For business readers, that is still valuable. Many failed AI programmes do not fail because the model was too weak. They fail because the organisation misunderstood what kind of system it had built.
Domain choice is really constraint choice
One of the paper’s stronger practical claims is that domains do not choose architectures because of fashion. They choose them because of constraints.
Healthcare, legal workflows, finance, education, robotics, and scientific research all have different tolerance levels for uncertainty, delay, opacity, and failure. That shapes which paradigm is appropriate.

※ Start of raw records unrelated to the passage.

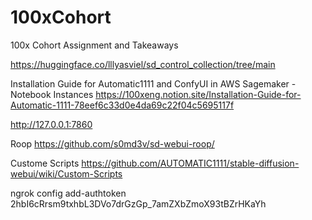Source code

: # 100xCohort
100x Cohort Assignment and Takeaways


https://huggingface.co/lllyasviel/sd_control_collection/tree/main

Installation Guide for Automatic1111 and ConfyUI in AWS Sagemaker - Notebook Instances
https://100xeng.notion.site/Installation-Guide-for-Automatic-1111-78eef6c33d0e4da69c22f04c5695117f


http://127.0.0.1:7860

Roop https://github.com/s0md3v/sd-webui-roop/

Custome Scripts https://github.com/AUTOMATIC1111/stable-diffusion-webui/wiki/Custom-Scripts

ngrok config add-authtoken 2hbI6cRrsm9txhbL3DVo7drGzGp_7amZXbZmoX93tBZrHKaYh
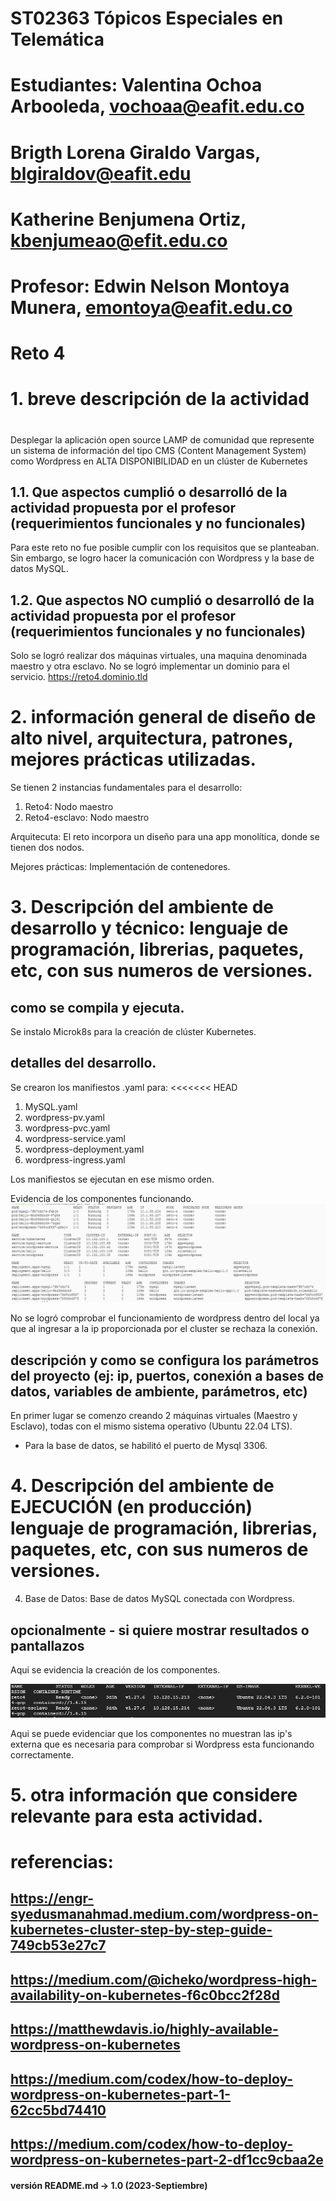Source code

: # ST02363 Tópicos Especiales en Telemática

# Estudiantes: Valentina Ochoa Arbooleda, vochoaa@eafit.edu.co
# Brigth Lorena Giraldo Vargas, blgiraldov@eafit.edu 
# Katherine Benjumena Ortiz, kbenjumeao@efit.edu.co

# Profesor: Edwin Nelson Montoya Munera, emontoya@eafit.edu.co

# Reto 4
#
# 1. breve descripción de la actividad
#
Desplegar la aplicación open source LAMP de comunidad que represente un sistema de información del tipo CMS (Content Management System) como Wordpress en ALTA DISPONIBILIDAD en un clúster de Kubernetes

## 1.1. Que aspectos cumplió o desarrolló de la actividad propuesta por el profesor (requerimientos funcionales y no funcionales)

Para este reto no fue posible cumplir con los requisitos que se planteaban. Sin embargo, se logro hacer la comunicación con Wordpress y la base de datos MySQL.

## 1.2. Que aspectos NO cumplió o desarrolló de la actividad propuesta por el profesor (requerimientos funcionales y no funcionales)

Solo se logró realizar dos máquinas virtuales, una maquina denominada maestro y otra esclavo.
No se logró implementar un dominio para el servicio. https://reto4.dominio.tld 

# 2. información general de diseño de alto nivel, arquitectura, patrones, mejores prácticas utilizadas.

Se tienen 2 instancias fundamentales para el desarrollo:

1. Reto4: Nodo maestro
2. Reto4-esclavo: Nodo maestro 

Arquitecuta: El reto incorpora un diseño para una app monolítica, donde se tienen dos nodos.

Mejores prácticas: Implementación de contenedores.

# 3. Descripción del ambiente de desarrollo y técnico: lenguaje de programación, librerias, paquetes, etc, con sus numeros de versiones.

## como se compila y ejecuta.

Se instalo Microk8s para la creación de clúster Kubernetes.

## detalles del desarrollo.

Se crearon los manifiestos .yaml para:
<<<<<<< HEAD
1. MySQL.yaml
2. wordpress-pv.yaml    
3. wordpress-pvc.yaml
4. wordpress-service.yaml
5. wordpress-deployment.yaml
6. wordpress-ingress.yaml

Los manifiestos se ejecutan en ese mismo orden.

Evidencia de los componentes funcionando.
![Alt text](image-4.png)

No se logró comprobar el funcionamiento de wordpress dentro del local ya que al ingresar a la ip proporcionada por el cluster se rechaza la conexión.

## descripción y como se configura los parámetros del proyecto (ej: ip, puertos, conexión a bases de datos, variables de ambiente, parámetros, etc)

En primer lugar se comenzo creando 2 máquinas virtuales (Maestro y Esclavo), todas con el mismo sistema operativo (Ubuntu 22.04 LTS). 

- Para la base de datos, se habilitó el puerto de Mysql 3306.

# 4. Descripción del ambiente de EJECUCIÓN (en producción) lenguaje de programación, librerias, paquetes, etc, con sus numeros de versiones.

4. Base de Datos: Base de datos MySQL conectada con Wordpress.

## opcionalmente - si quiere mostrar resultados o pantallazos
Aqui se evidencia la creación de los componentes.


![Base de datos y Wordpress](image-2.png)

Aqui se puede evidenciar que los componentes no muestran las ip's externa que es necesaria para comprobar si Wordpress esta funcionando correctamente.


# 5. otra información que considere relevante para esta actividad.

# referencias:

## https://engr-syedusmanahmad.medium.com/wordpress-on-kubernetes-cluster-step-by-step-guide-749cb53e27c7
## https://medium.com/@icheko/wordpress-high-availability-on-kubernetes-f6c0bcc2f28d
## https://matthewdavis.io/highly-available-wordpress-on-kubernetes 
## https://medium.com/codex/how-to-deploy-wordpress-on-kubernetes-part-1-62cc5bd74410
## https://medium.com/codex/how-to-deploy-wordpress-on-kubernetes-part-2-df1cc9cbaa2e

#### versión README.md -> 1.0 (2023-Septiembre)
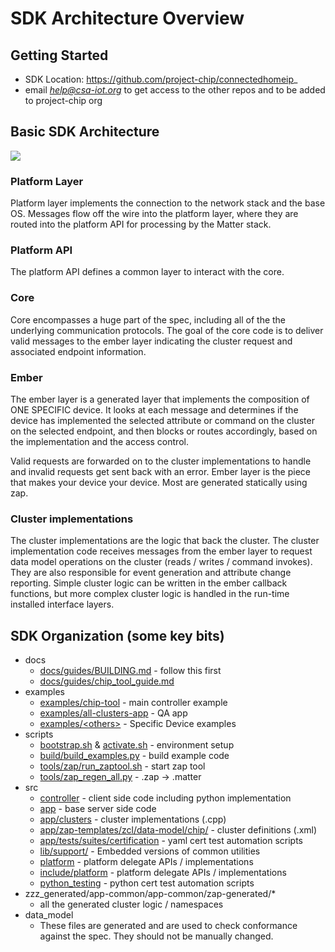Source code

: ﻿# SDK Architecture Overview

## Getting Started

-   SDK Location:
    [https://github\.com/project\-chip/connectedhomeip](https://github.com/project-chip/connectedhomeip)\_
-   email _[help@csa\-iot\.org](https://github.com/project-chip/connectedhomeip/blob/master/mailto:help@csa-iot.org)_ to get access to the
    other repos and to be added to project\-chip org

## Basic SDK Architecture

![](img/SDK_layers.png)

### Platform Layer

Platform layer implements the connection to the network stack and the base OS.
Messages flow off the wire into the platform layer, where they are routed into
the platform API for processing by the Matter stack.

### Platform API

The platform API defines a common layer to interact with the core.

### Core

Core encompasses a huge part of the spec, including all of the the underlying
communication protocols. The goal of the core code is to deliver valid messages
to the ember layer indicating the cluster request and associated endpoint
information.

### Ember

The ember layer is a generated layer that implements the composition of ONE
SPECIFIC device. It looks at each message and determines if the device has
implemented the selected attribute or command on the cluster on the selected
endpoint, and then blocks or routes accordingly, based on the implementation and
the access control.

Valid requests are forwarded on to the cluster implementations to handle and
invalid requests get sent back with an error. Ember layer is the piece that
makes your device your device. Most are generated statically using zap.

### Cluster implementations

The cluster implementations are the logic that back the cluster. The cluster
implementation code receives messages from the ember layer to request data model
operations on the cluster (reads / writes / command invokes). They are also
responsible for event generation and attribute change reporting. Simple cluster
logic can be written in the ember callback functions, but more complex cluster
logic is handled in the run-time installed interface layers.

## SDK Organization (some key bits)

-   docs
    -   [docs/guides/BUILDING\.md](https://github.com/project-chip/connectedhomeip/blob/master/docs/guides/BUILDING.md) -
        follow this first
    -   [docs/guides/chip_tool_guide.md](https://github.com/project-chip/connectedhomeip/blob/master/docs/guides/chip_tool_guide.md)
-   examples
    -   [examples/chip-tool](https://github.com/project-chip/connectedhomeip/blob/master/examples/chip-tool) -
        main controller example
    -   [examples/all-clusters-app](https://github.com/project-chip/connectedhomeip/blob/master/examples/all-clusters-app) -
        QA app
    -   [examples/\<others\>](https://github.com/project-chip/connectedhomeip/blob/master/examples) -
        Specific Device examples
-   scripts
    -   [bootstrap.sh](https://github.com/project-chip/connectedhomeip/blob/master/scripts/bootstrap.sh)
        &
        [activate.sh](https://github.com/project-chip/connectedhomeip/blob/master/scripts/activate.sh) -
        environment setup
    -   [build/build_examples.py](https://github.com/project-chip/connectedhomeip/blob/master/scripts/build/build_examples.py) -
        build example code
    -   [tools/zap/run_zaptool.sh](https://github.com/project-chip/connectedhomeip/blob/master/scripts/tools/zap/run_zaptool.sh) -
        start zap tool
    -   [tools/zap_regen_all.py](https://github.com/project-chip/connectedhomeip/blob/master/scripts/tools/zap_regen_all.py) -
        .zap -> .matter
-   src
    -   [controller](https://github.com/project-chip/connectedhomeip/blob/master/src/controller/) -
        client side code including python implementation
    -   [app](https://github.com/project-chip/connectedhomeip/blob/master/src/app) -
        base server side code
    -   [app/clusters](https://github.com/project-chip/connectedhomeip/blob/master/src/app/clusters) -
        cluster implementations (.cpp)
    -   [app/zap-templates/zcl/data-model/chip/](https://github.com/project-chip/connectedhomeip/blob/master/src/app/zap-templates/zcl/data-model/chip/) -
        cluster definitions (.xml)
    -   [app/tests/suites/certification](https://github.com/project-chip/connectedhomeip/blob/master/src/app/tests/suites/certification) -
        yaml cert test automation scripts
    -   [lib/support/](https://github.com/project-chip/connectedhomeip/blob/master/src/lib/support/) -
        Embedded versions of common utilities
    -   [platform](https://github.com/project-chip/connectedhomeip/blob/master/src/platform) -
        platform delegate APIs / implementations
    -   [include/platform](https://github.com/project-chip/connectedhomeip/blob/master/src/include/platform) -
        platform delegate APIs / implementations
    -   [python_testing](https://github.com/project-chip/connectedhomeip/blob/master/src/python_testing) -
        python cert test automation scripts
-   zzz_generated/app-common/app-common/zap-generated/\*
    -   all the generated cluster logic / namespaces
-   data_model
    -   These files are generated and are used to check conformance against the
        spec. They should not be manually changed.

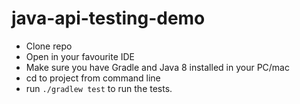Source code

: # java-api-testing-demo

- Clone repo 
- Open in your favourite IDE
- Make sure you have Gradle and Java 8 installed in your PC/mac
- cd to project from command line
- run `./gradlew test` to run the tests.
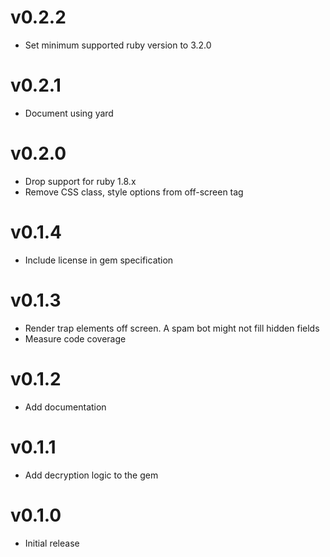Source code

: v0.2.2
======

* Set minimum supported ruby version to 3.2.0

v0.2.1
======

* Document using yard

v0.2.0
======

* Drop support for ruby 1.8.x
* Remove CSS class, style options from off-screen tag

v0.1.4
======

* Include license in gem specification

v0.1.3
======

* Render trap elements off screen. A spam bot might not fill hidden fields
* Measure code coverage

v0.1.2
======

* Add documentation

v0.1.1
======

* Add decryption logic to the gem

v0.1.0
======

* Initial release

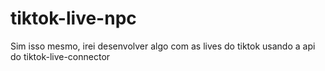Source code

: # tiktok-live-npc
Sim isso mesmo, irei desenvolver algo com as lives do tiktok usando a api do tiktok-live-connector
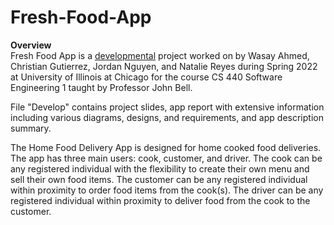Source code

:# Fresh-Food-App

<b>Overview</b><br>
Fresh Food App is a <ins>developmental</ins> project worked on by Wasay Ahmed, Christian Gutierrez, Jordan Nguyen, and Natalie Reyes during Spring 2022 at University of Illinois at Chicago for the course CS 440 Software Engineering 1 taught by Professor John Bell. 


File "Develop" contains project slides, app report with extensive information including various diagrams, designs, and requirements, and app description summary.


The Home Food Delivery App is designed for home cooked food deliveries. The app has three main users: cook, customer, and driver. The cook can be any registered individual with the flexibility to create their own menu and sell their own food items. The customer can be any registered individual within proximity to order food items from the cook(s). The driver can be any registered individual within proximity to deliver food from the cook to the customer.
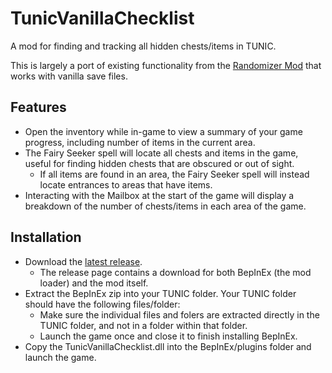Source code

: # TunicVanillaChecklist

A mod for finding and tracking all hidden chests/items in TUNIC.

This is largely a port of existing functionality from the [Randomizer Mod](https://github.com/silent-destroyer/tunic-randomizer) that works with vanilla save files.

## Features
- Open the inventory while in-game to view a summary of your game progress, including number of items in the current area.
- The Fairy Seeker spell will locate all chests and items in the game, useful for finding hidden chests that are obscured or out of sight.
  - If all items are found in an area, the Fairy Seeker spell will instead locate entrances to areas that have items.
- Interacting with the Mailbox at the start of the game will display a breakdown of the number of chests/items in each area of the game.

## Installation
- Download the [latest release](https://github.com/silent-destroyer/TunicVanillaChecklist/releases).
  - The release page contains a download for both BepInEx (the mod loader) and the mod itself.
- Extract the BepInEx zip into your TUNIC folder. Your TUNIC folder should have the following files/folder:
  - Make sure the individual files and folers are extracted directly in the TUNIC folder, and not in a folder within that folder.
  - Launch the game once and close it to finish installing BepInEx.
- Copy the TunicVanillaChecklist.dll into the BepInEx/plugins folder and launch the game.
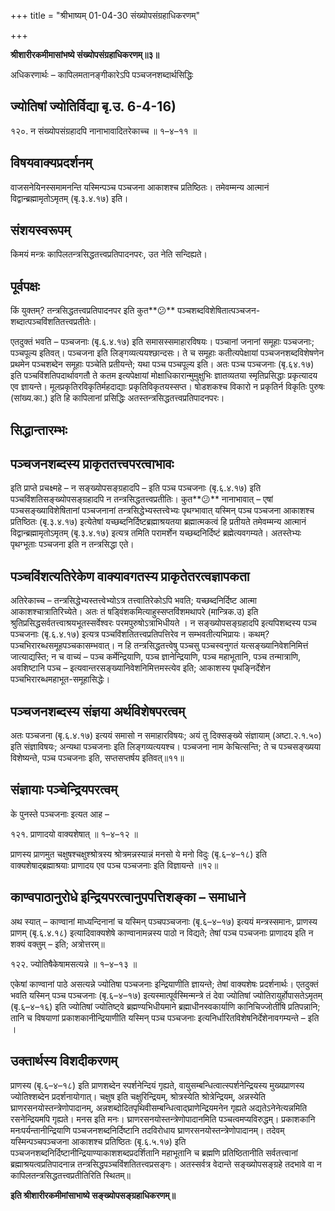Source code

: +++
title = "श्रीभाष्यम् 01-04-30 संख्योपसंग्रहाधिकरणम्"

+++


**श्रीशारीरकमीमासांभष्ये संख्योपसंग्रहाधिकरणम्॥३॥**

अधिकरणार्थः – कापिलमतानङ्गीकारेऽपि पञ्चजनशब्दार्थसिद्धिः

## ज्योतिषां ज्योतिर्विद्या बृ.उ. 6-4-16)

१२०. न संख्योपसंग्रहादपि नानाभावादितरेकाच्च ॥ १–४–११ ॥

## विषयवाक्यप्रदर्शनम्

वाजसनेयिनस्समामनन्ति यस्मिन्पञ्च पञ्चजना आकाशश्च प्रतिष्ठितः। तमेवम्मन्य आत्मानं विद्वान्ब्रह्मामृतोऽमृतम् (बृ.३.४.१७) इति।

## संशयस्वरूपम्

किमयं मन्त्रः कापिलतन्त्रसिद्धतत्त्वप्रतिपादनपरः, उत नेति सन्दिह्यते।

## पूर्वपक्षः

किं युक्तम्? तन्त्रसिद्धतत्त्वप्रतिपादनपर इति कुत**😕** पञ्चशब्दविशेषितात्पञ्चजन-शब्दात्पञ्चविंशतितत्त्वप्रतीतेः।

एतदुक्तं भवति – पञ्चजनाः (बृ.६.४.१७) इति समासस्समाहारविषयः। पञ्चानां जनानां समूहाः पञ्चजनाः; पञ्चपूल्य इतिवत्। पञ्चजना इति लिङ्गव्यत्ययश्छान्दसः। ते च समूहाः कतीत्यपेक्षायां पञ्चजनशब्दविशेषणेन प्रथमेन पञ्चशब्देन समूहाः पञ्चेति प्रतीयन्ते; यथा पञ्च पञ्चपूल्य इति। अतः पञ्च पञ्चजनाः (बृ.६४.१७) इति पञ्चविंशतिपदार्थावगतौ ते कतम इत्यपेक्षायां मोक्षाधिकारान्मुमुक्षुभिः ज्ञातव्यतया स्मृतिप्रसिद्धाः प्रकृत्यादय एव ज्ञायन्ते। मूलप्रकृतिरविकृतिर्महदाद्याः प्रकृतिविकृतयस्सप्त। षोडशकश्च विकारो न प्रकृतिर्न विकृतिः पुरुषः (सांख्य.का.) इति हि कापिलानां प्रसिद्धिः अतस्तन्त्रसिद्धतत्त्वप्रतिपादनपरः।

## सिद्धान्तारम्भः

## पञ्चजनशब्दस्य प्राकृततत्त्वपरत्वाभावः

इति प्राप्ते प्रचक्ष्महे – न सङ्ख्योपसङ्ग्रहादपि – इति पञ्च पञ्चजनाः (बृ.६.४.१७) इति पञ्चविंशतिसङ्ख्योपसङ्ग्रहादपि न तन्त्रसिद्धतत्त्वप्रतीतिः। कुत**😕** नानाभावात् – एषां पञ्चसङ्ख्याविशेषितानां पञ्चजनानां तन्त्रसिद्धेभ्यस्तत्त्वेभ्यः पृथग्भावात् यस्मिन् पञ्च पञ्चजना आकाशश्च प्रतिष्ठितः (बृ.३.४.१७) इत्येतेषां यच्छब्दनिर्दिष्टब्रह्माश्रयतया ब्रह्मात्मकत्वं हि प्रतीयते तमेवम्मन्य आत्मानं विद्वान्ब्रह्मामृतोऽमृतम् (बृ.३.४.१७) इत्यत्र तमिति परामर्शेन यच्छब्दनिर्दिष्टं ब्रह्मेत्यवगम्यते। अतस्तेभ्यः पृथग्भूताः पञ्चजना इति न तन्त्रसिद्धा एते।

## पञ्चविंशत्यतिरेकेण वाक्यावगतस्य प्राकृतेतरत्वज्ञापकता

अतिरेकाच्च – तन्त्रसिद्धेभ्यस्तत्त्वेभ्योऽत्र तत्त्वातिरेकोऽपि भवति; यच्छब्दनिर्दिष्ट आत्मा आकाशश्चात्रातिरिच्येते। अतः तं षड्विंशकमित्याहुस्सप्तविंशमथापरे (मान्त्रिक.उ) इति श्रुतिप्रसिद्धसर्वतत्त्वाश्रयभूतस्सर्वेश्वरः परमपुरुषोऽत्राभिधीयते । न सङ्ख्योपसङ्ग्रहादपि इत्यपिशब्दस्य पञ्च पञ्चजनाः (बृ.६.४.१७) इत्यत्र पञ्चविंशतितत्त्वप्रतिपत्तिरेव न सम्भवतीत्यभिप्रायः। कथम्? पञ्चभिरारब्धसमूहपञ्चकासम्भवात्। न हि तन्त्रसिद्धतत्त्वेषु पञ्चसु पञ्चस्वनुगतं यत्सङ्ख्यानिवेशनिमित्तं जात्याद्यस्ति; न च वाच्यं – पञ्च कर्मेन्द्रियाणि, पञ्च ज्ञानेन्द्रियाणि, पञ्च महाभूतानि, पञ्च तन्मात्राणि, अवशिष्टानि पञ्च – इत्यवान्तरसङ्ख्यानिवेशनिमित्तमस्त्येव इति; आकाशस्य पृथङ्निर्देशेन पञ्चभिरारब्धमहाभूत-समूहासिद्धेः।

## पञ्चजनशब्दस्य संज्ञया अर्थविशेषपरत्वम्

अतः पञ्चजना (बृ.६.४.१७) इत्ययं समासो न समाहारविषयः; अयं तु दिक्सङ्ख्ये संज्ञायाम् (अष्टा.२.१.५०) इति संज्ञाविषयः; अन्यथा पञ्चजनाः इति लिङ्गव्यत्ययश्च। पञ्चजना नाम केचित्सन्ति; ते च पञ्चसङ्ख्यया विशेष्यन्ते, पञ्च पञ्चजनाः इति, सप्तसप्तर्षय इतिवत्॥११॥

## संज्ञायाः पञ्चेन्द्रियपरत्वम्

के पुनस्ते पञ्चजनाः इत्यत आह –

१२१. प्राणादयो वाक्यशेषात् ॥ १–४–१२ ॥

प्राणस्य प्राणमुत चक्षुषश्चक्षुश्श्रोत्रस्य श्रोत्रमन्नस्यान्नं मनसो ये मनो विदुः (बृ.६–४–१८) इति वाक्यशेषाद्ब्रह्माश्रयाः प्राणादय एव पञ्च पञ्चजनाः इति विज्ञायन्ते ॥१२॥

## काण्वपाठानुरोधे इन्द्रियपरत्वानुपपत्तिशङ्का – समाधाने

अथ स्यात् – काण्वानां माध्यन्दिनानां च यस्मिन् पञ्चपञ्चजनाः (बृ.६–४–१७) इत्ययं मन्त्रस्समानः, प्राणस्य प्राणम् (बृ.६.४.१८) इत्यादिवाक्यशेषे काण्वानामन्नस्य पाठो न विद्यते; तेषां पञ्च पञ्चजनाः प्राणादय इति न शक्यं वक्तुम् – इति; अत्रोत्तरम्॥

१२२. ज्योतिषैकेषामसत्यन्ने ॥ १–४–१३ ॥

एकेषां काण्वानां पाठे असत्यन्ने ज्योतिषा पञ्चजनाः इन्द्रियाणीति ज्ञायन्ते; तेषां वाक्यशेषः प्रदर्शनार्थः। एतदुक्तं भवति यस्मिन् पञ्च पञ्चजनाः (बृ.६–४–१७) इत्यस्मात्पूर्वस्मिन्मन्त्रे तं देवा ज्योतिषां ज्योतिरायुर्होपासतेऽमृतम् (बृ.६–४–१६) इति ज्योतिषां ज्योतिष्ट्वे ब्रह्मण्यभिधीयमाने ब्रह्माधीनस्वकार्याणि कानिचिज्जोतींषि प्रतिपन्नानि; तानि च विषयाणां प्रकाशकानीन्द्रियाणीति यस्मिन् पञ्च पञ्चजनाः इत्यनिर्धारितविशेषनिर्देशेनावगम्यन्ते – इति ।

## उक्तार्थस्य विशदीकरणम्

प्राणस्य (बृ.६–४–१८) इति प्राणशब्देन स्पर्शनेन्दियं गृह्यते, वायुसम्बन्धित्वात्स्पर्शनेन्द्रियस्य मुख्यप्राणस्य ज्योतिश्शब्देन प्रदर्शनायोगात्। चक्षुष इति चक्षुरिन्द्रियम्, श्रोत्रस्येति श्रोत्रेन्द्रियम्, अन्नस्येति घ्राणरसनयोस्तन्त्रेणोपादानम्, अन्नशब्दोदितपृथिवीसम्बन्धित्वाद्घ्राणेन्द्रियमनेन गृह्यते अद्यतेऽनेनेत्यन्नमिति रसनेन्द्रियमपि गृह्यते। मनस इति मनः। घ्राणरसनयोस्तन्त्रेणोपादानमिति पञ्चत्वमप्यविरुद्धम्। प्रकाशकानि मनःपर्यन्तानीन्द्रियाणि पञ्चजनशब्दनिर्दिष्टानि तदविरोधाय घ्राणरसनयोस्तन्त्रेणोपादानम्। तदेवम् यस्मिन्पञ्चपञ्चजना आकाशश्च प्रतिष्ठितः (बृ.६.५.१७) इति पञ्चजनशब्दनिर्दिष्टानीन्द्रियाण्याकाशशब्दप्रदर्शितानि महाभूतानि च ब्रह्मणि प्रतिष्ठितानीति सर्वतत्त्वानां ब्रह्माश्रयत्वप्रतिपादनान्न तन्त्रसिद्धपञ्चविंशतितत्त्वप्रसङ्गः। अतस्सर्वत्र वेदान्ते सङ्ख्योपसङ्ग्रहे तदभावे वा न कापिलतन्त्रसिद्धतत्त्वप्रतीतिरिति स्थितम्॥

**इति श्रीशारीरकमीमांसाभाष्ये सङ्ख्योपसङ्ग्रहाधिकरणम्॥**




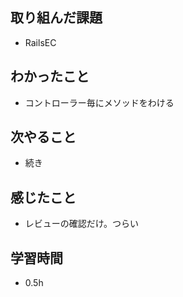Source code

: ## 取り組んだ課題
- RailsEC

## わかったこと
- コントローラー毎にメソッドをわける

## 次やること
- 続き

## 感じたこと
- レビューの確認だけ。つらい

## 学習時間
- 0.5h
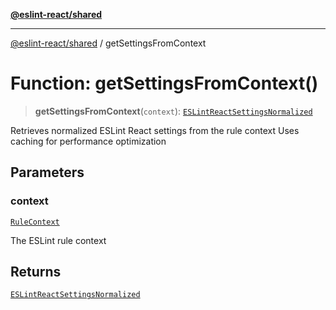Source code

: [**@eslint-react/shared**](../README.md)

***

[@eslint-react/shared](../README.md) / getSettingsFromContext

# Function: getSettingsFromContext()

> **getSettingsFromContext**(`context`): [`ESLintReactSettingsNormalized`](../interfaces/ESLintReactSettingsNormalized.md)

Retrieves normalized ESLint React settings from the rule context
Uses caching for performance optimization

## Parameters

### context

[`RuleContext`](../type-aliases/RuleContext.md)

The ESLint rule context

## Returns

[`ESLintReactSettingsNormalized`](../interfaces/ESLintReactSettingsNormalized.md)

Healthcare favours symbolic or tightly constrained hybrid approaches when safety, privacy, and explainability dominate. Neural systems may still help with report generation, information retrieval, summarisation, or workflow assistance, but the paper notes that clinical contexts often contain them inside deterministic pipelines. The point is not that doctors hate flexibility. The point is that a flexible hallucination is still a hallucination, only now with institutional liability attached.
Finance looks more neural in the paper’s taxonomy because the sector often needs complex synthesis across dynamic, data-rich environments: fraud detection, market analysis, risk monitoring, sentiment analysis, and transaction patterning. Yet even there, the paper does not imply “pure stochastic freedom.” Finance still requires auditability, controls, and regulatory logic. Neural orchestration may perform the analysis; symbolic checks may define the guardrails.
Robotics and manufacturing appear as explicit hybrid cases. A drone, factory robot, or autonomous machine cannot be governed only by a persuasive conversation with itself. Physical safety requires constrained planning and reliable control. Neural components can help with perception, adaptation, and coordination, but symbolic or formal layers remain essential where bad decisions hit walls, people, or expensive equipment.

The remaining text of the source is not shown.